::: SUPPLIED RECORDS :::

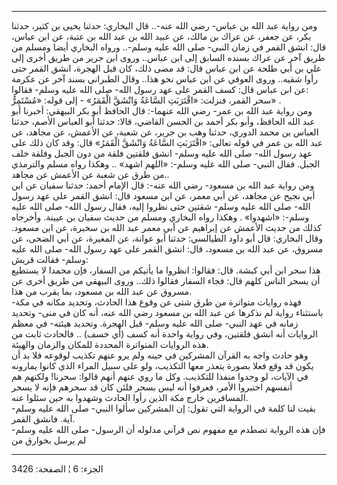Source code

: ------------------------------------------------------------------------

ومن رواية عبد الله بن عباس- رضي الله عنه-.. قال البخاري: حدثنا يحيى بن
كثير، حدثنا بكر، عن جعفر، عن عراك بن مالك، عن عبيد الله بن عبد الله بن
عتبة، عن ابن عباس، قال: انشق القمر في زمان النبي- صلى الله عليه وسلم-..
ورواه البخاري أيضا ومسلم من طريق آخر عن عراك بسنده السابق إلى ابن عباس..
وروى ابن جرير من طريق أخرى إلى علي بن أبي طلحة عن ابن عباس قال: قد مضى
ذلك، كان قبل الهجرة، انشق القمر حتى رأوا شقيه.. وروى العوفي عن ابن عباس
نحو هذا.. وقال الطبراني بسند آخر عن عكرمة عن ابن عباس قال: كسف القمر على
عهد رسول الله- صلى الله عليه وسلم- فقالوا:  
سحر القمر، فنزلت: «اقْتَرَبَتِ السَّاعَةُ وَانْشَقَّ الْقَمَرُ» - إلى قوله: «مُسْتَمِرٌّ» .  
ومن رواية عبد الله بن عمر- رضي الله عنهما-: قال الحافظ أبو بكر البيهقي:
أخبرنا أبو عبد الله الحافظ، وأبو بكر أحمد بن الحسن القاضي، قالا: حدثنا
أبو العباس الأصم، حدثنا العباس بن محمد الدوري، حدثنا وهب بن جرير، عن
شعبة، عن الأعمش، عن مجاهد، عن عبد الله بن عمر في قوله تعالى: «اقْتَرَبَتِ
السَّاعَةُ وَانْشَقَّ الْقَمَرُ» قال: وقد كان ذلك على عهد رسول الله- صلى الله عليه
وسلم- انشق فلقتين فلقة من دون الجبل وفلقة خلف الجبل. فقال النبي- صلى
الله عليه وسلم-: «اللهم اشهد» .. وهكذا رواه مسلم والترمذي من طرق عن شعبة
عن الأعمش عن مجاهد..  
ومن رواية عبد الله بن مسعود- رضي الله عنه-: قال الإمام أحمد: حدثنا سفيان
عن ابن أبي نجيح عن مجاهد، عن أبي معمر، عن ابن مسعود قال: انشق القمر على
عهد رسول الله- صلى الله عليه وسلم- شقتين حتى نظروا إليه، فقال رسول الله-
صلى الله عليه وسلم-: «اشهدوا» . وهكذا رواه البخاري ومسلم من حديث سفيان
بن عيينة. وأخرجاه كذلك من حديث الأعمش عن إبراهيم عن أبي معمر عبد الله بن
سخبرة، عن ابن مسعود. وقال البخاري: قال أبو داود الطيالسي: حدثنا أبو
عوانة، عن المغيرة، عن أبي الضحى، عن مسروق، عن عبد الله بن مسعود، قال:
انشق القمر على عهد رسول الله- صلى الله عليه وسلم- فقالت قريش:  
هذا سحر ابن أبي كبشة. قال: فقالوا: انظروا ما يأتيكم من السفار، فإن محمدا
لا يستطيع أن يسحر الناس كلهم قال: فجاء السفار فقالوا ذلك.. وروى البيهقي
من طريق أخرى عن مسروق عن عبد الله بن مسعود، بما يقرب من هذا.  
فهذه روايات متواترة من طرق شتى عن وقوع هذا الحادث، وتحديد مكانه في مكة-
باستثناء رواية لم نذكرها عن عبد الله بن مسعود رضي الله عنه، أنه كان في
منى- وتحديد زمانه في عهد النبي- صلى الله عليه وسلم- قبل الهجرة. وتحديد
هيئته- في معظم الروايات أنه انشق فلقتين، وفي رواية واحدة أنه كسف (أي
خسف) .. فالحادث ثابت من هذه الروايات المتواترة المحددة للمكان والزمان
والهيئة.  
وهو حادث واجه به القرآن المشركين في حينه ولم يرو عنهم تكذيب لوقوعه فلا
بد أن يكون قد وقع فعلا بصورة يتعذر معها التكذيب، ولو على سبيل المراء
الذي كانوا يمارونه في الآيات، لو وجدوا منفذا للتكذيب. وكل ما روي عنهم
أنهم قالوا: سحرنا! ولكنهم هم أنفسهم اختبروا الأمر، فعرفوا أنه ليس بسحر
فلئن كان قد سحرهم فإنه لا يسحر المسافرين خارج مكة الذين رأوا الحادث
وشهدوا به حين سئلوا عنه.  
بقيت لنا كلمة في الرواية التي تقول: إن المشركين سألوا النبي- صلى الله
عليه وسلم- آية. فانشق القمر.  
فإن هذه الرواية تصطدم مع مفهوم نص قرآني مدلوله أن الرسول- صلى الله عليه
وسلم- لم يرسل بخوارق من

------------------------------------------------------------------------

الجزء: 6 ¦ الصفحة: 3426
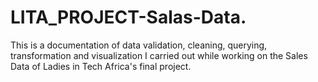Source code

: # LITA_PROJECT-Salas-Data.
This is a documentation of data validation, cleaning, querying, transformation and visualization I carried out while working on the Sales Data of  Ladies in Tech Africa's final project.  
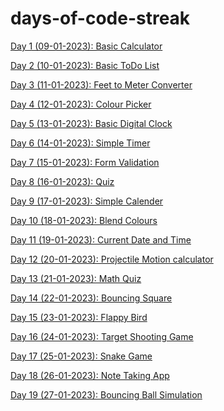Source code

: # days-of-code-streak

<a href = "https://github.com/niyazbadar/days-of-code-streak/tree/main/Day%201">Day 1 (09-01-2023): Basic Calculator</a>

<a href = "https://github.com/niyazbadar/days-of-code-streak/tree/main/Day%202">Day 2 (10-01-2023): Basic ToDo List</a>

<a href = "https://github.com/niyazbadar/days-of-code-streak/tree/main/Day%203">Day 3 (11-01-2023): Feet to Meter Converter</a>

<a href = "https://github.com/niyazbadar/days-of-code-streak/tree/main/Day%204">Day 4 (12-01-2023): Colour Picker</a>

<a href = "https://github.com/niyazbadar/days-of-code-streak/tree/main/Day%205">Day 5 (13-01-2023): Basic Digital Clock</a>

<a href = "https://github.com/niyazbadar/days-of-code-streak/tree/main/Day%206">Day 6 (14-01-2023): Simple Timer</a>

<a href = "https://github.com/niyazbadar/days-of-code-streak/tree/main/Day%207">Day 7 (15-01-2023): Form Validation</a>

<a href = "https://github.com/niyazbadar/days-of-code-streak/tree/main/Day%208">Day 8 (16-01-2023): Quiz</a>

<a href = "https://github.com/niyazbadar/days-of-code-streak/tree/main/Day%209">Day 9 (17-01-2023): Simple Calender</a>

<a href = "https://github.com/niyazbadar/days-of-code-streak/tree/main/Day%2010">Day 10 (18-01-2023): Blend Colours</a>

<a href = "https://github.com/niyazbadar/days-of-code-streak/tree/main/Day%2011">Day 11 (19-01-2023): Current Date and Time</a>

<a href = "https://github.com/niyazbadar/days-of-code-streak/tree/main/Day%2012">Day 12 (20-01-2023): Projectile Motion calculator</a>

<a href = "https://github.com/niyazbadar/days-of-code-streak/tree/main/Day%2013">Day 13 (21-01-2023): Math Quiz</a>

<a href = "https://github.com/niyazbadar/days-of-code-streak/tree/main/Day%2014">Day 14 (22-01-2023): Bouncing Square</a>

<a href = "https://github.com/niyazbadar/days-of-code-streak/tree/main/Day%2015">Day 15 (23-01-2023): Flappy Bird</a>

<a href = "https://github.com/niyazbadar/days-of-code-streak/tree/main/Day%2016">Day 16 (24-01-2023): Target Shooting Game</a>

<a href = "https://github.com/niyazbadar/days-of-code-streak/tree/main/Day%2017">Day 17 (25-01-2023): Snake Game</a>

<a href = "https://github.com/niyazbadar/days-of-code-streak/tree/main/Day%2018">Day 18 (26-01-2023): Note Taking App</a>

<a href = "https://github.com/niyazbadar/days-of-code-streak/tree/main/Day%2019">Day 19 (27-01-2023): Bouncing Ball Simulation</a>
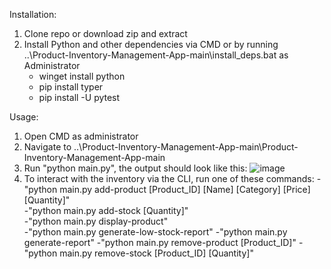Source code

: Installation:
  1. Clone repo or download zip and extract
  2. Install Python and other dependencies via CMD or by running ..\Product-Inventory-Management-App-main\install_deps.bat as Administrator
     - winget install python
     - pip install typer
     - pip install -U pytest

Usage:
  1. Open CMD as administrator
  2. Navigate to ..\Product-Inventory-Management-App-main\Product-Inventory-Management-App-main
  3. Run "python main.py", the output should look like this: ![image](https://github.com/user-attachments/assets/a0a7e05b-c127-4872-a709-f9a7239dc1df)
  4. To interact with the inventory via the CLI, run one of these commands:
       -"python main.py add-product [Product_ID] [Name] [Category] [Price] [Quantity]"                                                                                                        
       -"python main.py add-stock [Quantity]"                                                                                                           
       -"python main.py display-product"                                                                                                     
       -"python main.py generate-low-stock-report"
       -"python main.py generate-report"
       -"python main.py remove-product [Product_ID]"
       -"python main.py remove-stock [Product_ID] [Quantity]"
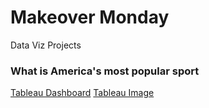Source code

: # Makeover Monday
Data Viz Projects

### What is America's most popular sport
[Tableau Dashboard](http://bit.ly/dataviz-20-01)
[Tableau Image](https://raw.githubusercontent.com/htcbrandao/makeovermonday/master/Makeover%20Monday%202020%20W01.png)
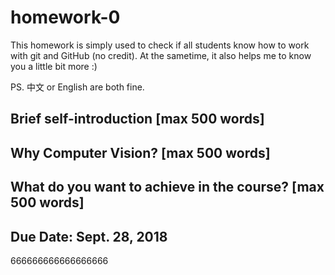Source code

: # homework-0
This homework is simply used to check if all students know how to work with git and GitHub (no credit).
At the sametime, it also helps me to know you a little bit more :)

PS. 中文 or English are both fine.

## Brief self-introduction [max 500 words]

## Why Computer Vision? [max 500 words]

## What do you want to achieve in the course? [max 500 words]

## Due Date: Sept. 28, 2018




666666666666666666
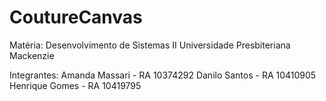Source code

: # CoutureCanvas

Matéria: Desenvolvimento de Sistemas II Universidade Presbiteriana Mackenzie

Integrantes:
Amanda Massari - RA 10374292
Danilo Santos - RA 10410905
Henrique Gomes - RA 10419795
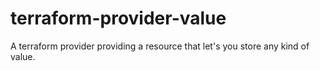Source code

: # terraform-provider-value

A terraform provider providing a resource that let's you store any kind of value.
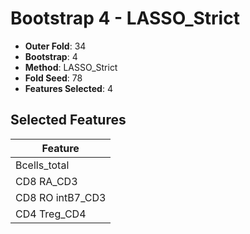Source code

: # Bootstrap 4 - LASSO_Strict

- **Outer Fold**: 34
- **Bootstrap**: 4
- **Method**: LASSO_Strict
- **Fold Seed**: 78
- **Features Selected**: 4

## Selected Features

| Feature |
|---------|
| Bcells_total |
| CD8 RA_CD3 |
| CD8 RO intB7_CD3 |
| CD4 Treg_CD4 |
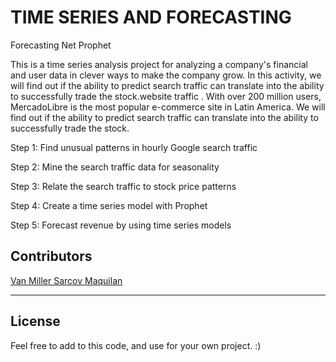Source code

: # TIME SERIES AND FORECASTING

Forecasting Net Prophet

This is a time series analysis project for analyzing a company's financial and user data in clever ways to make the company grow. In this activity, we will find out if the ability to predict search traffic can translate into the ability to successfully trade the stock.website traffic . With over 200 million users, MercadoLibre is the most popular e-commerce site in Latin America. We will find out if the ability to predict search traffic can translate into the ability to successfully trade the stock.


Step 1: Find unusual patterns in hourly Google search traffic

Step 2: Mine the search traffic data for seasonality

Step 3: Relate the search traffic to stock price patterns

Step 4: Create a time series model with Prophet

Step 5: Forecast revenue by using time series models



## Contributors

[Van Miller Sarcov Maquilan](https://www.linkedin.com/in/van-miller-sarcov-maquilan-20b472202/) 


---

## License

Feel free to add to this code, and use for your own project. :)

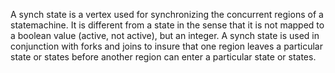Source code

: A synch state is a vertex used for synchronizing the concurrent regions of a statemachine. It is different from a state in the sense that it is not mapped to a boolean value (active, not active), but an integer. A synch state is used in conjunction with forks and joins to insure that one region leaves a particular state or states before another region can enter a particular state or states.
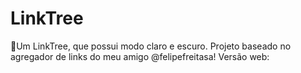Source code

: # LinkTree
🌲Um LinkTree, que possui modo claro e escuro. Projeto baseado no agregador de links do meu amigo @felipefreitasa! 
Versão web:
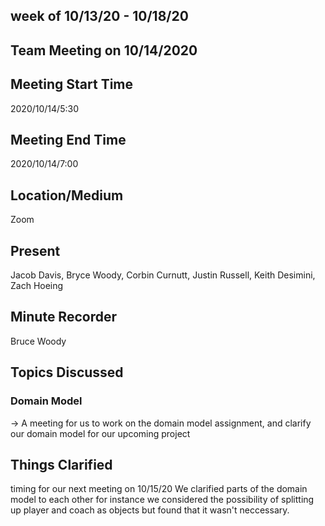 ## week of 10/13/20 - 10/18/20


## Team Meeting on 10/14/2020

## Meeting Start Time
2020/10/14/5:30

## Meeting End Time

2020/10/14/7:00

## Location/Medium

Zoom

## Present

Jacob Davis, Bryce Woody, Corbin Curnutt, Justin Russell, Keith Desimini, Zach Hoeing

## Minute Recorder

Bruce Woody

## Topics Discussed

### Domain Model

-> A meeting for us to work on the domain model assignment, and clarify our domain model for our upcoming project


## Things Clarified

timing for our next meeting on 10/15/20
We clarified parts of the domain model to each other for instance we considered the possibility of splitting up player and coach as objects but found that it wasn't neccessary.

:::

### YOUR INSTRUCTIONS
Treating the line with "ومن رواية عبد الله بن عمر- رضي" as the last line to include, retype the records exactly from their first line, excluding pictures.

### RESULT BELOW
Source code

: ------------------------------------------------------------------------

ومن رواية عبد الله بن عباس- رضي الله عنه-.. قال البخاري: حدثنا يحيى بن
كثير، حدثنا بكر، عن جعفر، عن عراك بن مالك، عن عبيد الله بن عبد الله بن
عتبة، عن ابن عباس، قال: انشق القمر في زمان النبي- صلى الله عليه وسلم-..
ورواه البخاري أيضا ومسلم من طريق آخر عن عراك بسنده السابق إلى ابن عباس..
وروى ابن جرير من طريق أخرى إلى علي بن أبي طلحة عن ابن عباس قال: قد مضى
ذلك، كان قبل الهجرة، انشق القمر حتى رأوا شقيه.. وروى العوفي عن ابن عباس
نحو هذا.. وقال الطبراني بسند آخر عن عكرمة عن ابن عباس قال: كسف القمر على
عهد رسول الله- صلى الله عليه وسلم- فقالوا:  
سحر القمر، فنزلت: «اقْتَرَبَتِ السَّاعَةُ وَانْشَقَّ الْقَمَرُ» - إلى قوله: «مُسْتَمِرٌّ» .  
ومن رواية عبد الله بن عمر- رضي الله عنهما-: قال الحافظ أبو بكر البيهقي:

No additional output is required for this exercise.